6 Factors to consider prior to planning retirement in Dubai

With life expectancy improving, most of us expect to live a little longer. As a consequence, our retirement savings need to last that much longer. What with dismally low interest rates at a global level, creating a comfortable pension fund is a remote possibility, and our incomes are shrinking more than ever.

While the retirement age was set at 65 several decades ago based on the retirement system devised in Germany, times are changing. The average life expectancy was around 60 to 61 years then, though today the life expectancy has improved to around 76 to 78 years. Here are 6 factors to consider prior to retirement planning in Dubai.

Retiring at 65

Retirement Planning -Omega Insurance

While many would prefer to retire early, say when they are pushing 55 or so, and live a happy retired life. However, in reality, people would probably need to work another 10 years or so. One cannot think of retirement until the age of 65, even then the financial challenges are too daunting.

With no pension fund they can rely on, retirement planning in Dubai is one of the biggest challenges, and the only saving grace is probably the tax-free savings that will certainly come in handy.

If you push your retirement age up to 65, you may be able to accumulate a retirement pot of US$800,000 or more according to some financial calculations by the deVerve Group, Dubai. However, in reality the savings are a meager US$125,000 or so. Hence, retiring at 65 would be an OK option.

Adopt thrifty measures

When you get a fairly large pot on retirement, the natural tendency is to go on a spending spree. However, a bit of prudence and thrift will put you on the right perspective. Remember that with advancing age, you need to put away some money to take care of unforeseen medical expenses.

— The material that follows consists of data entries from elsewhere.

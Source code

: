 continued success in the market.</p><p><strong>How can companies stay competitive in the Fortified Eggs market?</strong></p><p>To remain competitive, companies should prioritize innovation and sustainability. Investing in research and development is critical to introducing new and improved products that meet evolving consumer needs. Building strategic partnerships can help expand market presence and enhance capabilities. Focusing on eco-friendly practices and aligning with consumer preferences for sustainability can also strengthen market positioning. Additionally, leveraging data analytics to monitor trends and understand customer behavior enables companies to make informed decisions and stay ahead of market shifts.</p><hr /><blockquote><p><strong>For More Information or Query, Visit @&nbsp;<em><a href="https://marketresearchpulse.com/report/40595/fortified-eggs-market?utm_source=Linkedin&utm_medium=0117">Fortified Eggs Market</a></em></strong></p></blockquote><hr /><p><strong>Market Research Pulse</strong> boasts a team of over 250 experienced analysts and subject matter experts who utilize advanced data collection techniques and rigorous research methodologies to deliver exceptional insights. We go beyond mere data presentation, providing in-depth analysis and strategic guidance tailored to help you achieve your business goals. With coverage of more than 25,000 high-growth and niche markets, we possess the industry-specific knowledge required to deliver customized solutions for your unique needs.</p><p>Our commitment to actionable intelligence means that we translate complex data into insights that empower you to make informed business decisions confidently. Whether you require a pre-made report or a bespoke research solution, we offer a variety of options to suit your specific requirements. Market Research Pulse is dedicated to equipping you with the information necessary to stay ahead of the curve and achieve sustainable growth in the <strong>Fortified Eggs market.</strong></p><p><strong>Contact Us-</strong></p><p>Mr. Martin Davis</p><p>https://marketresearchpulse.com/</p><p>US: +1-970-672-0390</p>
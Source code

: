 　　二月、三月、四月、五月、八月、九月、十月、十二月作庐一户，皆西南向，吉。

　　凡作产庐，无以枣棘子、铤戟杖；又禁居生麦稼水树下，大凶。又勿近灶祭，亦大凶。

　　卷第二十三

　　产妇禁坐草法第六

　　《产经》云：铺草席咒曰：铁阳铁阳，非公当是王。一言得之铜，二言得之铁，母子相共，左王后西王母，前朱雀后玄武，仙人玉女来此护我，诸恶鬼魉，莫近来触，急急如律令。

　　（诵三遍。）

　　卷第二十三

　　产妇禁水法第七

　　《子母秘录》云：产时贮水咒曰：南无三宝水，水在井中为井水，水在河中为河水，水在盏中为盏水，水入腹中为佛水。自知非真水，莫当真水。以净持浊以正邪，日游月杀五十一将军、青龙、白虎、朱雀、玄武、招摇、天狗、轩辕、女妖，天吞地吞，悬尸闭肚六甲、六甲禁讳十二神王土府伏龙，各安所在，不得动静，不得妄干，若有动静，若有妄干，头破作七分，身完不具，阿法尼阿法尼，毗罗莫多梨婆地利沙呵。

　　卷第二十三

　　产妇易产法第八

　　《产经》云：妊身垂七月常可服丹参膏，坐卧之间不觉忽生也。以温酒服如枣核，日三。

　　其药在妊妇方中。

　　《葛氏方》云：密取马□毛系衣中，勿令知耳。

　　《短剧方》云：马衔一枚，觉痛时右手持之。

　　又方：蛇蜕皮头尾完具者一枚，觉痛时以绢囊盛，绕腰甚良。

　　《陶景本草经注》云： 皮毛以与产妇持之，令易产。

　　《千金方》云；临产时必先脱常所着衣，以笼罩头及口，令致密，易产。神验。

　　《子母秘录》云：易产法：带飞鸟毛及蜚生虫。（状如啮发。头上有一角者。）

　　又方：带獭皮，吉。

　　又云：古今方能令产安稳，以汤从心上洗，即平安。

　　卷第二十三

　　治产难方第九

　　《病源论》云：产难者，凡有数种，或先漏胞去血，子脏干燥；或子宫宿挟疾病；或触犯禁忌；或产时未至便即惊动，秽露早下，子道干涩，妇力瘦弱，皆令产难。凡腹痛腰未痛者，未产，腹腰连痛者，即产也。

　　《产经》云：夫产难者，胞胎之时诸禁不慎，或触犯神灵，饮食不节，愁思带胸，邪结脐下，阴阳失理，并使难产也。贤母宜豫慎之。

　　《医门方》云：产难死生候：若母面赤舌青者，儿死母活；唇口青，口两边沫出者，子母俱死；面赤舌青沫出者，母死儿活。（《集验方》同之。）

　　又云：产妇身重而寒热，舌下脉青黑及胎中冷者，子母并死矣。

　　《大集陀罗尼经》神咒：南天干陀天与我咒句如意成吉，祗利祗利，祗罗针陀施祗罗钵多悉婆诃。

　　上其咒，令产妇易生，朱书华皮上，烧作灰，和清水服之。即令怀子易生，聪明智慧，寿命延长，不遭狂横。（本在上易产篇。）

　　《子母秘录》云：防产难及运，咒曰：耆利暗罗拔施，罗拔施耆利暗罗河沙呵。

Although insurance is still a good option, it may not cover all, and premiums can be rather high and cut a hole in your budget. Although living, housing and transportation expenses may go down marginally, healthcare costs can spiral and put you in a spot. Overspending is not an option that you can indulge in. Check all the sources of income you have left may be you invested prudently in mutual funds in your prime and can fall back on it now. The trick lies in starting to save at an early age, say when you cross 35.

Save while you can

The onus for saving for a nest egg lies squarely on your shoulders, and the sooner you start putting away small amounts, the better for you. However, how much you will be able to put away each year will depend on many factors. One factor is your retirement age and duration of retirement.

It also depends on how many years you have left before you can hang up your boots. The earlier you start contributing towards your pension, the more time your investments have to grow into a comfortable nest egg.

The difference between starting to save at 30 and at 40 is that when you are 40, you are likely to have to save double the amount you would have otherwise saved had you started when you were 30.

How much can you save?

Assuming that you start saving at 30, you will need to save around $700 to 800 per month over the next 35 years to create a fund of US$850,000 by the time you retire (at 65) This figure though, increases to more than $2000, if you were to start saving when you are 45.

Most people do not think or worry about retirement in their 30s and imagine that there is forever to think about retirement. During that period, one is bound to have other commitments like mortgage payments on your house, repaying small debts, expenses on educating your children etc.

However, the longer you put away creating a retirement fund, the worse the financial mess you’ll get into.

How about retiring at 75?

What with life expectancy extended and people enjoying good health in their late 60s and early 70s, extending the retirement age up to 75 sounds like it makes good sense. However, you need to be allowed to retain your current job; else you need to look for another one.

Moreover, you should like your job, rather than take it up solely for the sake of supplementing your income. The good news is if you extend your retirement age up to 75, you just may be able to achieve a retirement pension pot of $850,000 or more, which should fetch handsome returns if invested wisely.

Most people realize too late in life that they do not have a nest egg, and are forced to put away retirement until the age of 75, and if good health permits, why not?

Get started right away, if you haven’t already

If you haven’t started saving already for your pension fund, it is high time you started. Most people are rudely awakened to reality when they start calculating the amount of money required to continue living comfortably after retirement.

If you are lucky, the interest rates may just have gone up, and you can get decent returns on your investment. For expats who have settled in Dubai from various parts of the world, pension can be a complex and vexing issue.

It makes sense to consult a financial expert who can guide you on what and how you should go about with your investments. The higher the risk, the better the returns, and if you are prepared to take the risk, you may want to invest in stocks and shares. Else, settle for a bank deposit or a good mutual fund, which can fetch you regular, decent returns after retirement.

Moreover, you need to decide whether you want to retire offshore and explore the options in retirement planning in Dubai, or get back to your homeland and start all over again. The decision is entirely yours, though the financial part of it can be handled by an expert investment adviser.